AbstractSeveral new methods have been developed recently that allow the direct detection of lipids without resorting to derivatization or chromatographic separation. The simplest of these is direct MALDI (matrix‐assisted laser desorption/ionization) mass spectrometry. This approach is most useful for mixtures that contain minimal amounts of ion‐suppressing interfering components. However, when such components are present, their effects can often be minimized by using simple separation techniques beforehand, such as solid phase extraction or thin layer chromatography. For example, direct MALDI has been used for rapid screening of lipids and taxonomic identification of the source organisms with no sample pretreatment. Collecting fractions from solid phase extraction cartridges have also been used to avoid the most extreme effects of ion suppression from more complex lipid mixtures. More recently, direct MALDI has been applied to the analysis of TLC plates allowing the detection of TLC‐separated lipids from the complex lipidome. Herein, we briefly describe the application of rapid MALDI MS to some typical research problems involving the characterization of lipids.
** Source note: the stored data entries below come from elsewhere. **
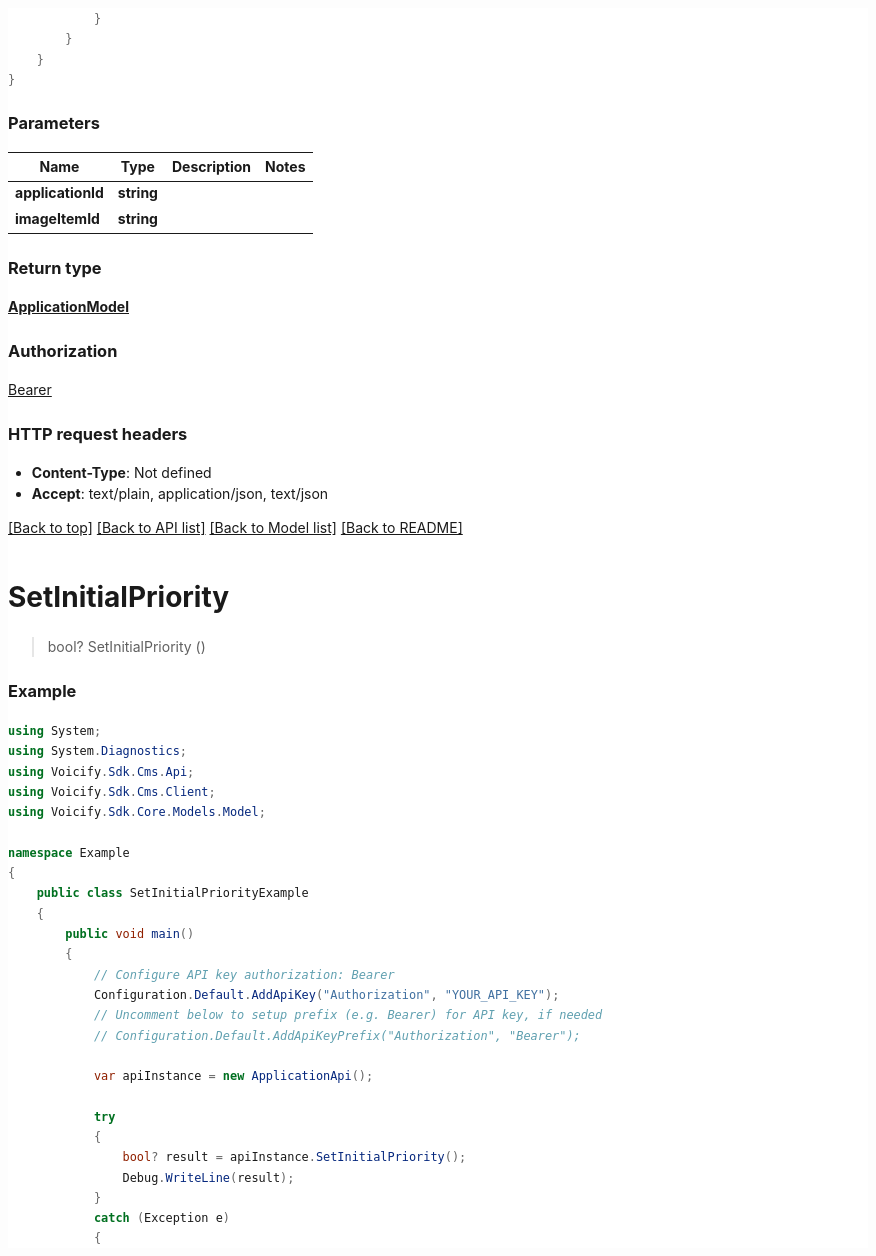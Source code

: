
 ```csharp
            }
        }
    }
}
```

### Parameters

Name | Type | Description  | Notes
------------- | ------------- | ------------- | -------------
 **applicationId** | **string**|  | 
 **imageItemId** | **string**|  | 

### Return type

[**ApplicationModel**](ApplicationModel.md)

### Authorization

[Bearer](../README.md#Bearer)

### HTTP request headers

 - **Content-Type**: Not defined
 - **Accept**: text/plain, application/json, text/json

[[Back to top]](#) [[Back to API list]](../README.md#documentation-for-api-endpoints) [[Back to Model list]](../README.md#documentation-for-models) [[Back to README]](../README.md)

<a name="setinitialpriority"></a>
# **SetInitialPriority**
> bool? SetInitialPriority ()



### Example
```csharp
using System;
using System.Diagnostics;
using Voicify.Sdk.Cms.Api;
using Voicify.Sdk.Cms.Client;
using Voicify.Sdk.Core.Models.Model;

namespace Example
{
    public class SetInitialPriorityExample
    {
        public void main()
        {
            // Configure API key authorization: Bearer
            Configuration.Default.AddApiKey("Authorization", "YOUR_API_KEY");
            // Uncomment below to setup prefix (e.g. Bearer) for API key, if needed
            // Configuration.Default.AddApiKeyPrefix("Authorization", "Bearer");

            var apiInstance = new ApplicationApi();

            try
            {
                bool? result = apiInstance.SetInitialPriority();
                Debug.WriteLine(result);
            }
            catch (Exception e)
            {
```
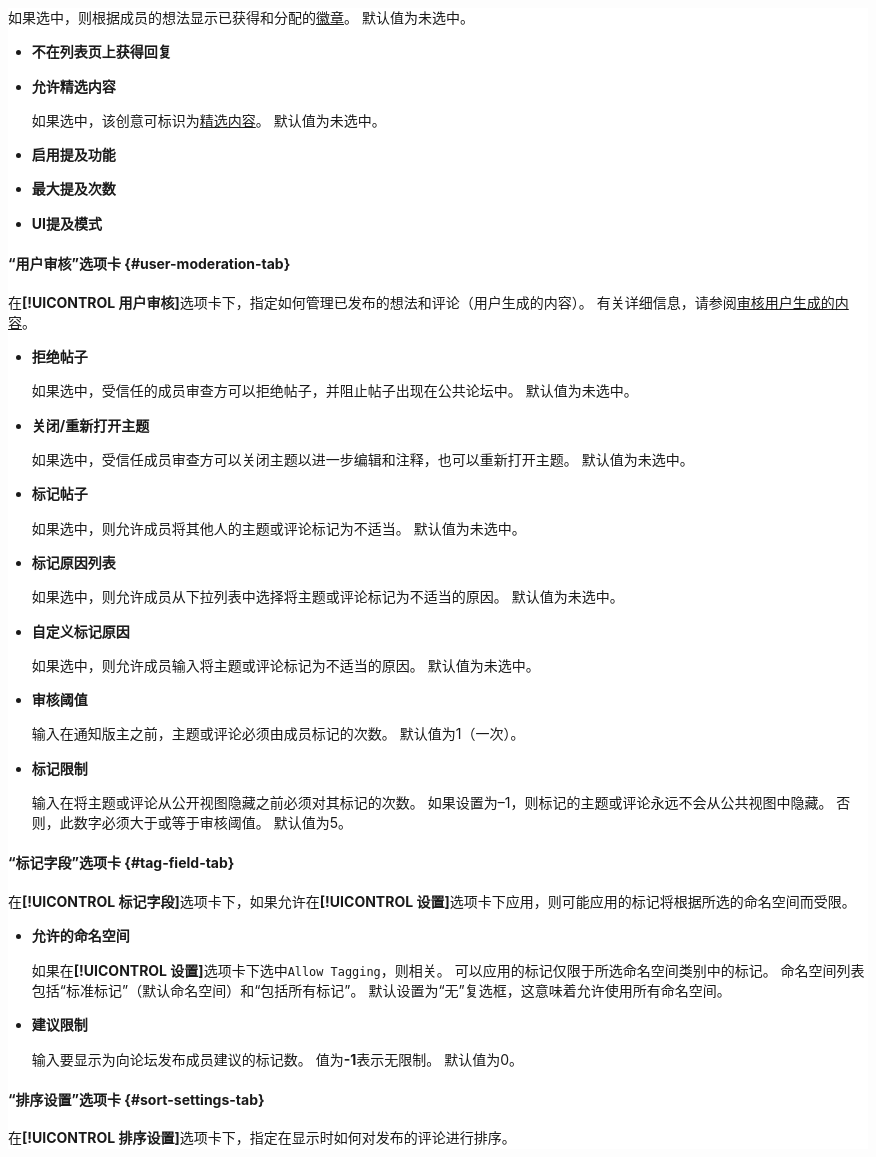   如果选中，则根据成员的想法显示已获得和分配的[徽章](/help/communities/implementing-scoring.md)。 默认值为未选中。

* **不在列表页上获得回复**

* **允许精选内容**

  如果选中，该创意可标识为[精选内容](/help/communities/featured.md)。 默认值为未选中。

* **启用提及功能**
* **最大提及次数**
* **UI提及模式**

#### “用户审核”选项卡 {#user-moderation-tab}

在&#x200B;**[!UICONTROL 用户审核]**&#x200B;选项卡下，指定如何管理已发布的想法和评论（用户生成的内容）。 有关详细信息，请参阅[审核用户生成的内容](/help/communities/moderate-ugc.md)。

* **拒绝帖子**

  如果选中，受信任的成员审查方可以拒绝帖子，并阻止帖子出现在公共论坛中。 默认值为未选中。

* **关闭/重新打开主题**

  如果选中，受信任成员审查方可以关闭主题以进一步编辑和注释，也可以重新打开主题。 默认值为未选中。

* **标记帖子**

  如果选中，则允许成员将其他人的主题或评论标记为不适当。 默认值为未选中。

* **标记原因列表**

  如果选中，则允许成员从下拉列表中选择将主题或评论标记为不适当的原因。 默认值为未选中。

* **自定义标记原因**

  如果选中，则允许成员输入将主题或评论标记为不适当的原因。 默认值为未选中。

* **审核阈值**

  输入在通知版主之前，主题或评论必须由成员标记的次数。 默认值为1（一次）。

* **标记限制**

  输入在将主题或评论从公开视图隐藏之前必须对其标记的次数。 如果设置为–1，则标记的主题或评论永远不会从公共视图中隐藏。 否则，此数字必须大于或等于审核阈值。 默认值为5。

#### “标记字段”选项卡 {#tag-field-tab}

在&#x200B;**[!UICONTROL 标记字段]**&#x200B;选项卡下，如果允许在&#x200B;**[!UICONTROL 设置]**&#x200B;选项卡下应用，则可能应用的标记将根据所选的命名空间而受限。

* **允许的命名空间**

  如果在&#x200B;**[!UICONTROL 设置]**&#x200B;选项卡下选中`Allow Tagging`，则相关。 可以应用的标记仅限于所选命名空间类别中的标记。 命名空间列表包括“标准标记”（默认命名空间）和“包括所有标记”。 默认设置为“无”复选框，这意味着允许使用所有命名空间。

* **建议限制**

  输入要显示为向论坛发布成员建议的标记数。 值为&#x200B;**-1**&#x200B;表示无限制。 默认值为0。

#### “排序设置”选项卡 {#sort-settings-tab}

在&#x200B;**[!UICONTROL 排序设置]**&#x200B;选项卡下，指定在显示时如何对发布的评论进行排序。
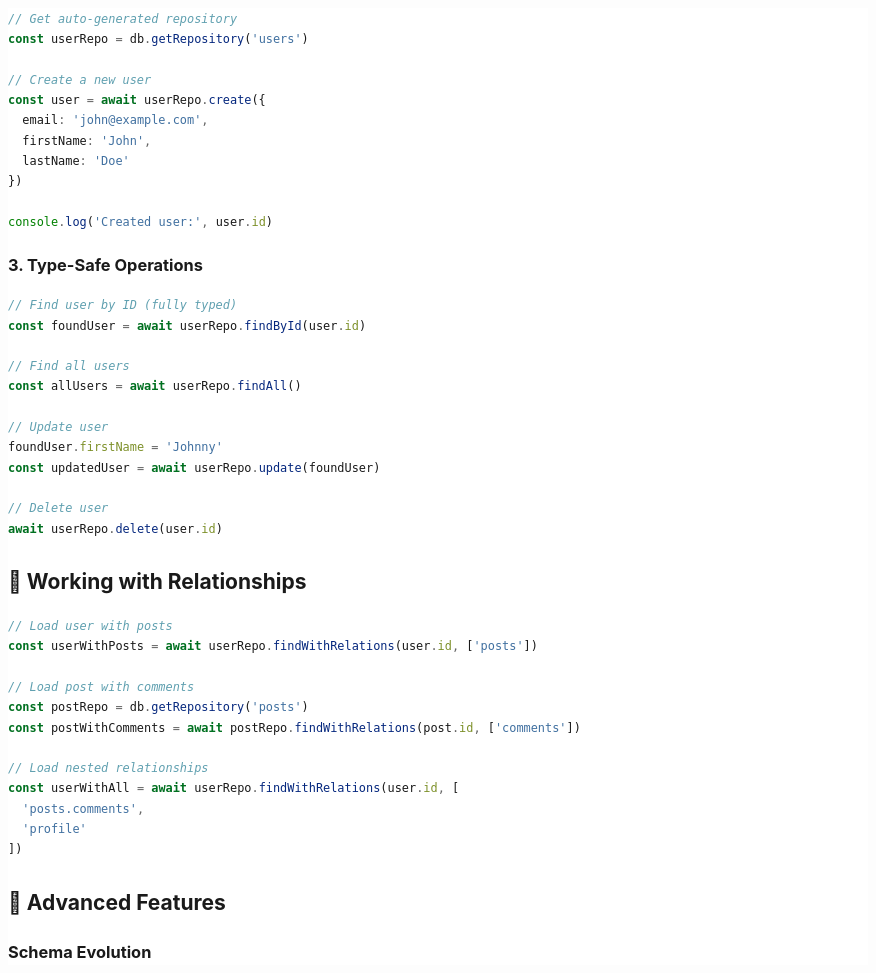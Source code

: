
 ```typescript
// Get auto-generated repository
const userRepo = db.getRepository('users')

// Create a new user
const user = await userRepo.create({
  email: 'john@example.com',
  firstName: 'John',
  lastName: 'Doe'
})

console.log('Created user:', user.id)
```

### 3. Type-Safe Operations

```typescript
// Find user by ID (fully typed)
const foundUser = await userRepo.findById(user.id)

// Find all users
const allUsers = await userRepo.findAll()

// Update user
foundUser.firstName = 'Johnny'
const updatedUser = await userRepo.update(foundUser)

// Delete user
await userRepo.delete(user.id)
```

## 🔗 Working with Relationships

```typescript
// Load user with posts
const userWithPosts = await userRepo.findWithRelations(user.id, ['posts'])

// Load post with comments
const postRepo = db.getRepository('posts')
const postWithComments = await postRepo.findWithRelations(post.id, ['comments'])

// Load nested relationships
const userWithAll = await userRepo.findWithRelations(user.id, [
  'posts.comments',
  'profile'
])
```

## 🎨 Advanced Features

### Schema Evolution
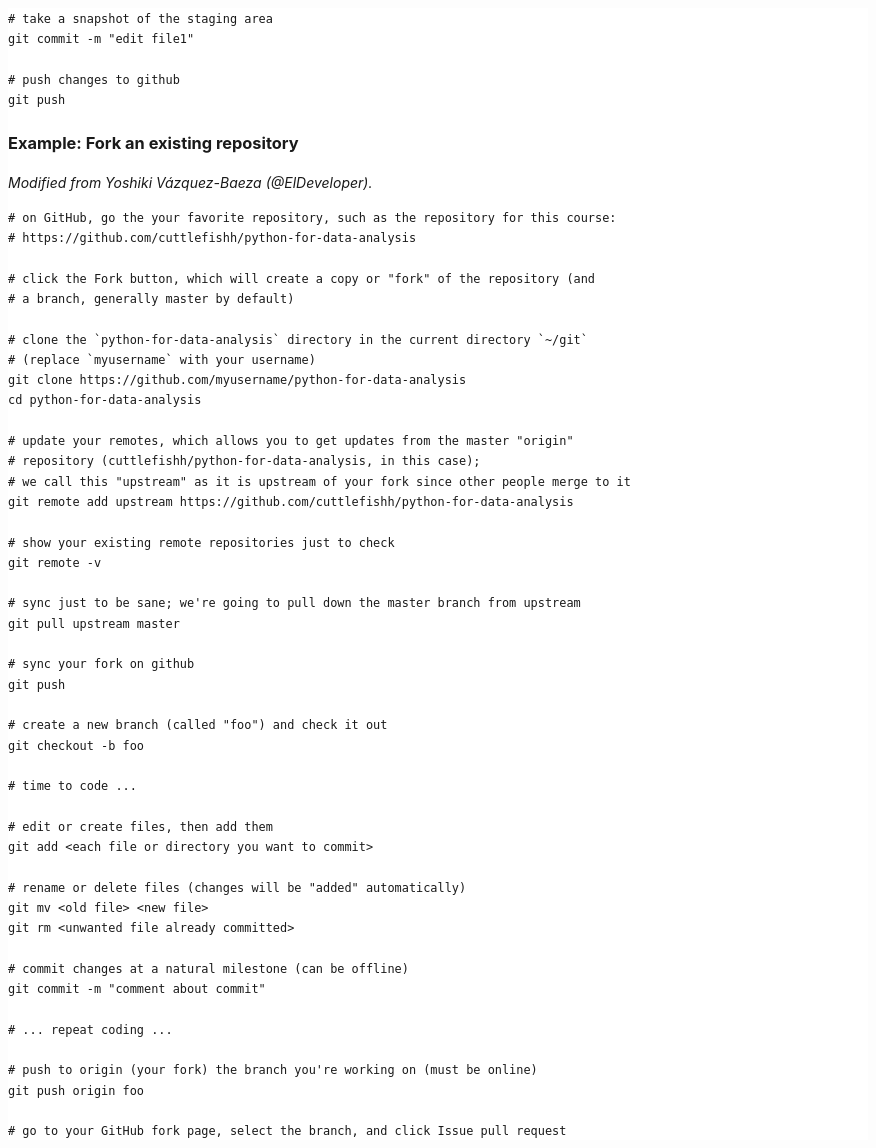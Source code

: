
 ```
# take a snapshot of the staging area
git commit -m "edit file1"

# push changes to github
git push
```

### Example: Fork an existing repository

*Modified from Yoshiki Vázquez-Baeza (@ElDeveloper).*

```
# on GitHub, go the your favorite repository, such as the repository for this course:
# https://github.com/cuttlefishh/python-for-data-analysis

# click the Fork button, which will create a copy or "fork" of the repository (and 
# a branch, generally master by default)

# clone the `python-for-data-analysis` directory in the current directory `~/git` 
# (replace `myusername` with your username)
git clone https://github.com/myusername/python-for-data-analysis
cd python-for-data-analysis

# update your remotes, which allows you to get updates from the master "origin"
# repository (cuttlefishh/python-for-data-analysis, in this case);
# we call this "upstream" as it is upstream of your fork since other people merge to it
git remote add upstream https://github.com/cuttlefishh/python-for-data-analysis

# show your existing remote repositories just to check
git remote -v

# sync just to be sane; we're going to pull down the master branch from upstream
git pull upstream master
 
# sync your fork on github
git push
 
# create a new branch (called "foo") and check it out
git checkout -b foo
 
# time to code ...

# edit or create files, then add them
git add <each file or directory you want to commit>

# rename or delete files (changes will be "added" automatically)
git mv <old file> <new file>
git rm <unwanted file already committed>

# commit changes at a natural milestone (can be offline)
git commit -m "comment about commit"

# ... repeat coding ...
 
# push to origin (your fork) the branch you're working on (must be online)
git push origin foo

# go to your GitHub fork page, select the branch, and click Issue pull request
```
In Part 1 [1] we covered bacterial taxonomy by direct analysis of intact lipids and the analysis of food oil triacylglycerols . Part 2 will address ion suppression, spontaneous fragmentation, and coupling MALDI with chromatography. The spontaneous fragmentation of protonated lipids in oils by direct MALDI produces artifactual diacylglycerol‐like ions. An understanding of this process and its minimization facilitates monitoring the decomposition of lipids by direct analysis. Suppression also has an impact on direct analysis of lipids, especially when mixtures contain both polar and non‐polar lipids. We demonstrate the use of solid phase extraction and thin layer chromatography to produce fractions or substrates from complex biological samples in which lipids can be detected by direct and rapid MALDI MS analysis.